Industry body Associated Chambers of Commerce and Industry of India (ASSOCHAM) and the Odisha government oppose the centre's possible move to relax the export ban imposed earlier on iron ore.
In fact, Odisha governments wants the centre to ban ore export completely as it argues that a number of industries in the state are facing shortage of the raw material.
In order to boost ore supply to local industries, the state government even made it mandatory for mines to supply 50 per cent of their produce to domestic industries.
The mine owners subsequently lodged a complaint with the centre, which disapproved such a measure.
ASSOCHAM argues that any relaxation in export
restrictions on ore would adversely impact the prospects of India's steel industry, which is already reeling under severe crisis due to non-availability of iron ore for the last couple of years.

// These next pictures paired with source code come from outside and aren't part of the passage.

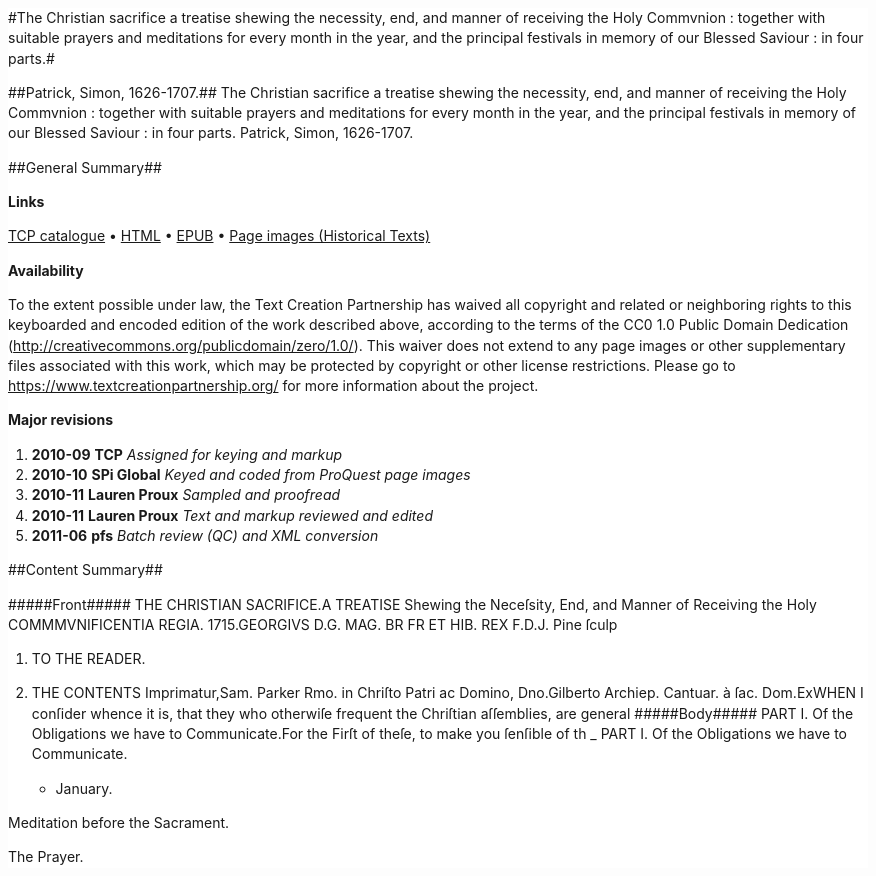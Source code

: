 #The Christian sacrifice a treatise shewing the necessity, end, and manner of receiving the Holy Commvnion : together with suitable prayers and meditations for every month in the year, and the principal festivals in memory of our Blessed Saviour : in four parts.#

##Patrick, Simon, 1626-1707.##
The Christian sacrifice a treatise shewing the necessity, end, and manner of receiving the Holy Commvnion : together with suitable prayers and meditations for every month in the year, and the principal festivals in memory of our Blessed Saviour : in four parts.
Patrick, Simon, 1626-1707.

##General Summary##

**Links**

[TCP catalogue](http://www.ota.ox.ac.uk/tcp/)  • 
[HTML](http://tei.it.ox.ac.uk/tcp/Texts-HTML/free/A56/A56616.html)  • 
[EPUB](http://tei.it.ox.ac.uk/tcp/Texts-EPUB/free/A56/A56616.epub) • 
[Page images (Historical Texts)](https://historicaltexts.jisc.ac.uk/eebo-12538707e)

**Availability**

To the extent possible under law, the Text Creation Partnership has waived all copyright and related or neighboring rights to this keyboarded and encoded edition of the work described above, according to the terms of the CC0 1.0 Public Domain Dedication (http://creativecommons.org/publicdomain/zero/1.0/). This waiver does not extend to any page images or other supplementary files associated with this work, which may be protected by copyright or other license restrictions. Please go to https://www.textcreationpartnership.org/ for more information about the project.

**Major revisions**

1. __2010-09__ __TCP__ *Assigned for keying and markup*
1. __2010-10__ __SPi Global__ *Keyed and coded from ProQuest page images*
1. __2010-11__ __Lauren Proux__ *Sampled and proofread*
1. __2010-11__ __Lauren Proux__ *Text and markup reviewed and edited*
1. __2011-06__ __pfs__ *Batch review (QC) and XML conversion*

##Content Summary##

#####Front#####
THE CHRISTIAN SACRIFICE.A TREATISE Shewing the Neceſsity, End, and Manner of Receiving the Holy COMMMVNIFICENTIA REGIA. 1715.GEORGIVS D.G. MAG. BR FR ET HIB. REX F.D.J. Pine ſculp
1. TO THE READER.

1. THE CONTENTS
Imprimatur,Sam. Parker Rmo. in Chriſto Patri ac Domino, Dno.Gilberto Archiep. Cantuar. à ſac. Dom.ExWHEN I conſider whence it is, that they who otherwiſe frequent the Chriſtian aſſemblies, are general
#####Body#####
PART I. Of the Obligations we have to Communicate.For the Firſt of theſe, to make you ſenſible of th
    _ PART I. Of the Obligations we have to Communicate.

      * January.

Meditation before the Sacrament.

The Prayer.
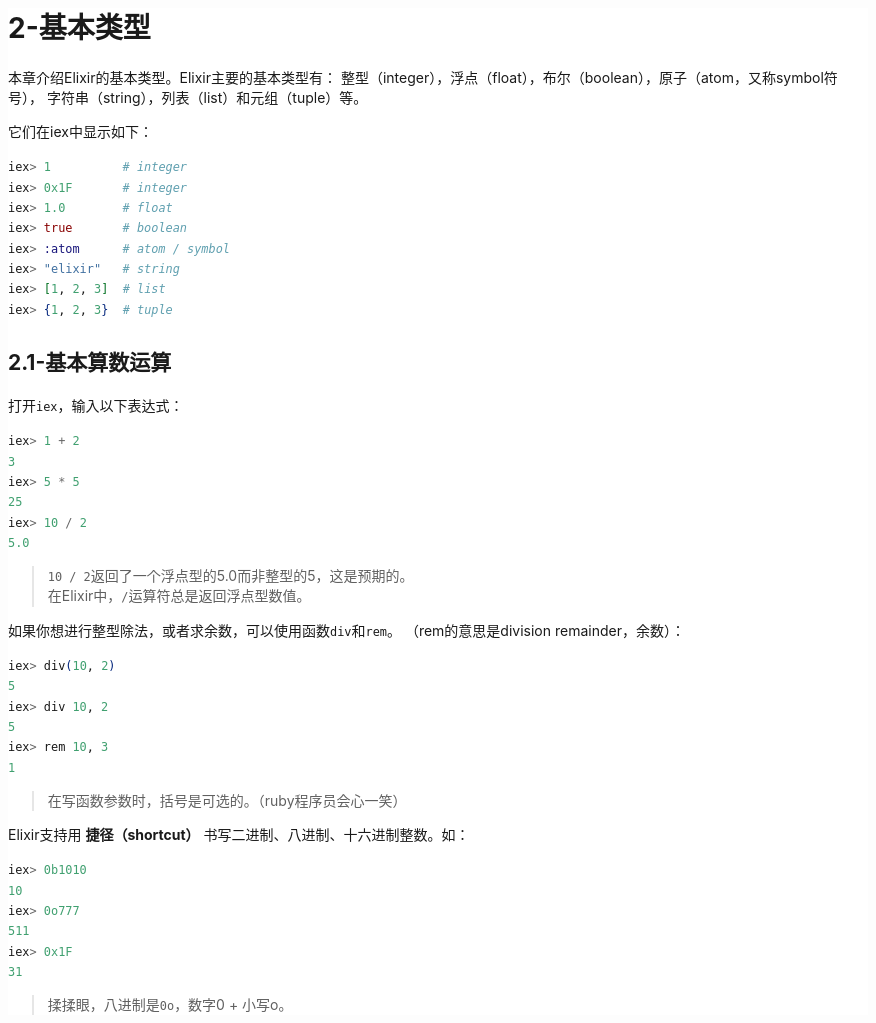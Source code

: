 2-基本类型
==========  

本章介绍Elixir的基本类型。Elixir主要的基本类型有：
整型（integer），浮点（float），布尔（boolean），原子（atom，又称symbol符号），
字符串（string），列表（list）和元组（tuple）等。   

它们在iex中显示如下：
```elixir
iex> 1          # integer
iex> 0x1F       # integer
iex> 1.0        # float
iex> true       # boolean
iex> :atom      # atom / symbol
iex> "elixir"   # string
iex> [1, 2, 3]  # list
iex> {1, 2, 3}  # tuple
```

## 2.1-基本算数运算
打开```iex```，输入以下表达式：
```elixir
iex> 1 + 2
3
iex> 5 * 5
25
iex> 10 / 2
5.0
```

>```10 / 2```返回了一个浮点型的5.0而非整型的5，这是预期的。   
在Elixir中，```/```运算符总是返回浮点型数值。

如果你想进行整型除法，或者求余数，可以使用函数```div```和```rem```。
（rem的意思是division remainder，余数）：
```elixir
iex> div(10, 2)
5
iex> div 10, 2
5
iex> rem 10, 3
1
```
>在写函数参数时，括号是可选的。（ruby程序员会心一笑）

Elixir支持用 **捷径（shortcut）** 书写二进制、八进制、十六进制整数。如：
```elixir
iex> 0b1010
10
iex> 0o777
511
iex> 0x1F
31
```
>揉揉眼，八进制是```0o```，数字0 + 小写o。
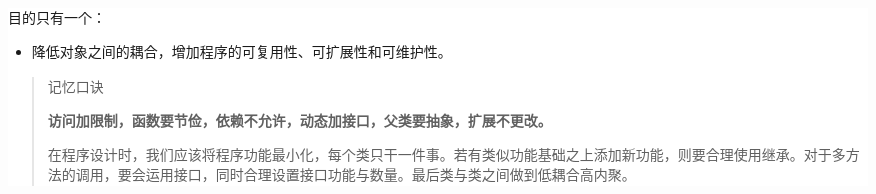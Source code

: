 目的只有一个：

- 降低对象之间的耦合，增加程序的可复用性、可扩展性和可维护性。

> 记忆口诀
>
> **访问加限制，函数要节俭，依赖不允许，动态加接口，父类要抽象，扩展不更改。**
>
> 在程序设计时，我们应该将程序功能最小化，每个类只干一件事。若有类似功能基础之上添加新功能，则要合理使用继承。对于多方法的调用，要会运用接口，同时合理设置接口功能与数量。最后类与类之间做到低耦合高内聚。
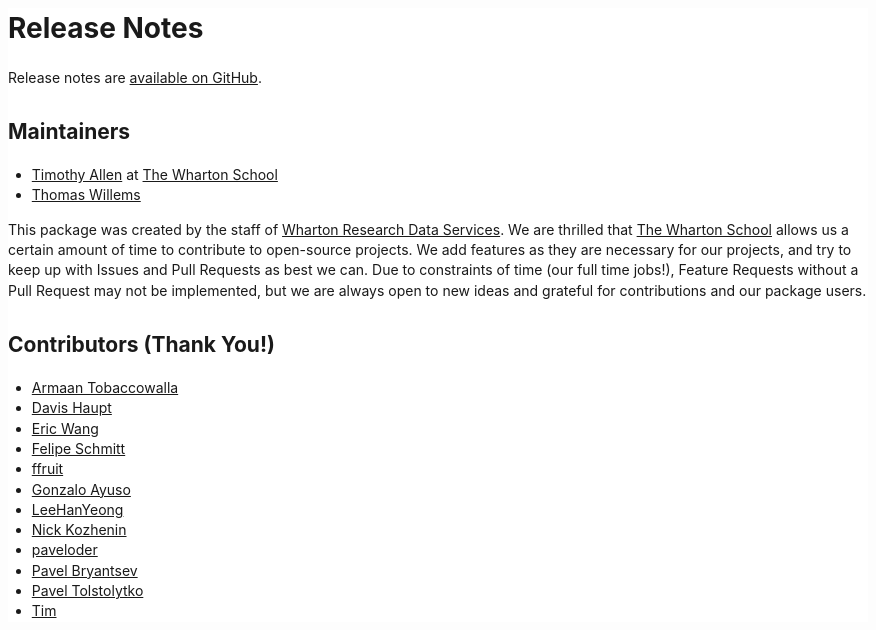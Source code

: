 
# Release Notes

Release notes are [available on GitHub](https://github.com/wharton/drf-renderer-xlsx/releases).

## Maintainers

* [Timothy Allen](https://github.com/FlipperPA) at [The Wharton School](https://github.com/wharton)
* [Thomas Willems](https://github.com/willtho89)

This package was created by the staff of [Wharton Research Data Services](https://wrds.wharton.upenn.edu/). We are thrilled that [The Wharton School](https://www.wharton.upenn.edu/) allows us a certain amount of time to contribute to open-source projects. We add features as they are necessary for our projects, and try to keep up with Issues and Pull Requests as best we can. Due to constraints of time (our full time jobs!), Feature Requests without a Pull Request may not be implemented, but we are always open to new ideas and grateful for contributions and our package users.

## Contributors (Thank You!)

* [Armaan Tobaccowalla](https://github.com/ArmaanT)
* [Davis Haupt](https://github.com/davish)
* [Eric Wang](https://github.com/ezwang)
* [Felipe Schmitt](https://github.com/fsschmitt)
* [ffruit](https://github.com/frruit)
* [Gonzalo Ayuso](https://github.com/gonzalo123)
* [LeeHanYeong](https://github.com/LeeHanYeong)
* [Nick Kozhenin](https://github.com/mast22)
* [paveloder](https://github.com/paveloder)
* [Pavel Bryantsev](https://github.com/Tigven)
* [Pavel Tolstolytko](https://github.com/eshikvtumane)
* [Tim](https://github.com/Shin--/)
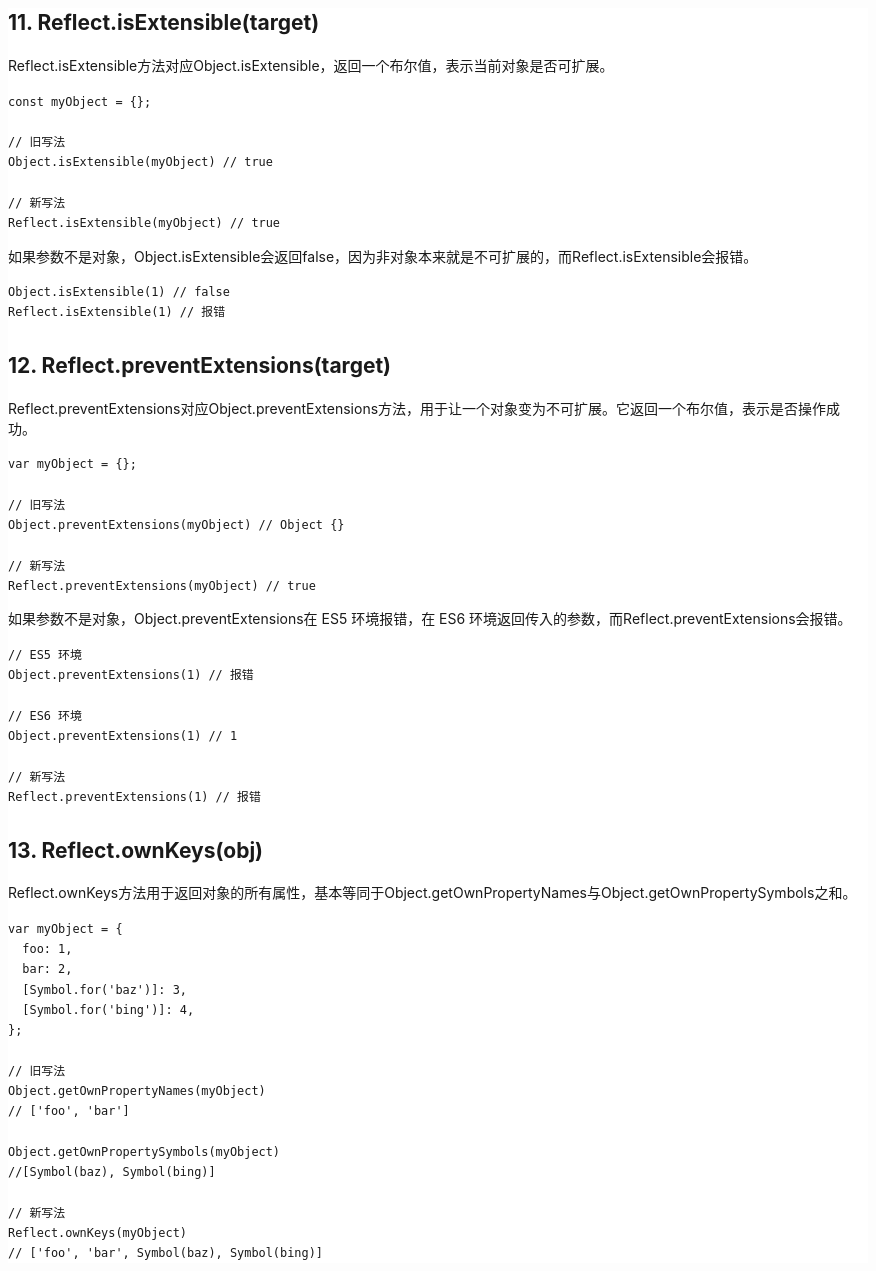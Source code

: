 ## 11. Reflect.isExtensible(target)
Reflect.isExtensible方法对应Object.isExtensible，返回一个布尔值，表示当前对象是否可扩展。
```
const myObject = {};

// 旧写法
Object.isExtensible(myObject) // true

// 新写法
Reflect.isExtensible(myObject) // true
```
如果参数不是对象，Object.isExtensible会返回false，因为非对象本来就是不可扩展的，而Reflect.isExtensible会报错。
```
Object.isExtensible(1) // false
Reflect.isExtensible(1) // 报错
```

## 12. Reflect.preventExtensions(target)
Reflect.preventExtensions对应Object.preventExtensions方法，用于让一个对象变为不可扩展。它返回一个布尔值，表示是否操作成功。
```
var myObject = {};

// 旧写法
Object.preventExtensions(myObject) // Object {}

// 新写法
Reflect.preventExtensions(myObject) // true
```
如果参数不是对象，Object.preventExtensions在 ES5 环境报错，在 ES6 环境返回传入的参数，而Reflect.preventExtensions会报错。
```
// ES5 环境
Object.preventExtensions(1) // 报错

// ES6 环境
Object.preventExtensions(1) // 1

// 新写法
Reflect.preventExtensions(1) // 报错
```

## 13. Reflect.ownKeys(obj)
Reflect.ownKeys方法用于返回对象的所有属性，基本等同于Object.getOwnPropertyNames与Object.getOwnPropertySymbols之和。
```
var myObject = {
  foo: 1,
  bar: 2,
  [Symbol.for('baz')]: 3,
  [Symbol.for('bing')]: 4,
};

// 旧写法
Object.getOwnPropertyNames(myObject)
// ['foo', 'bar']

Object.getOwnPropertySymbols(myObject)
//[Symbol(baz), Symbol(bing)]

// 新写法
Reflect.ownKeys(myObject)
// ['foo', 'bar', Symbol(baz), Symbol(bing)]
```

Steel firms are facing ore crunch owing to suspension of mining in Karnataka and Goa by the Supreme Court coupled with restrictions on undertaking mining activities in Odisha by the state government.
Union government wants to encourage export of iron ore to overcome the present crisis of current account deficit (CAD).
Referring to the CAD, ASSOCHAM said the problem could be addressed by 'reducing imports of finished steel and coking coal as India imported about eight million tonnes (mn t) of finished steel and about 35 mn t of coking coal worth about $5 billion and $7 billion respectively'.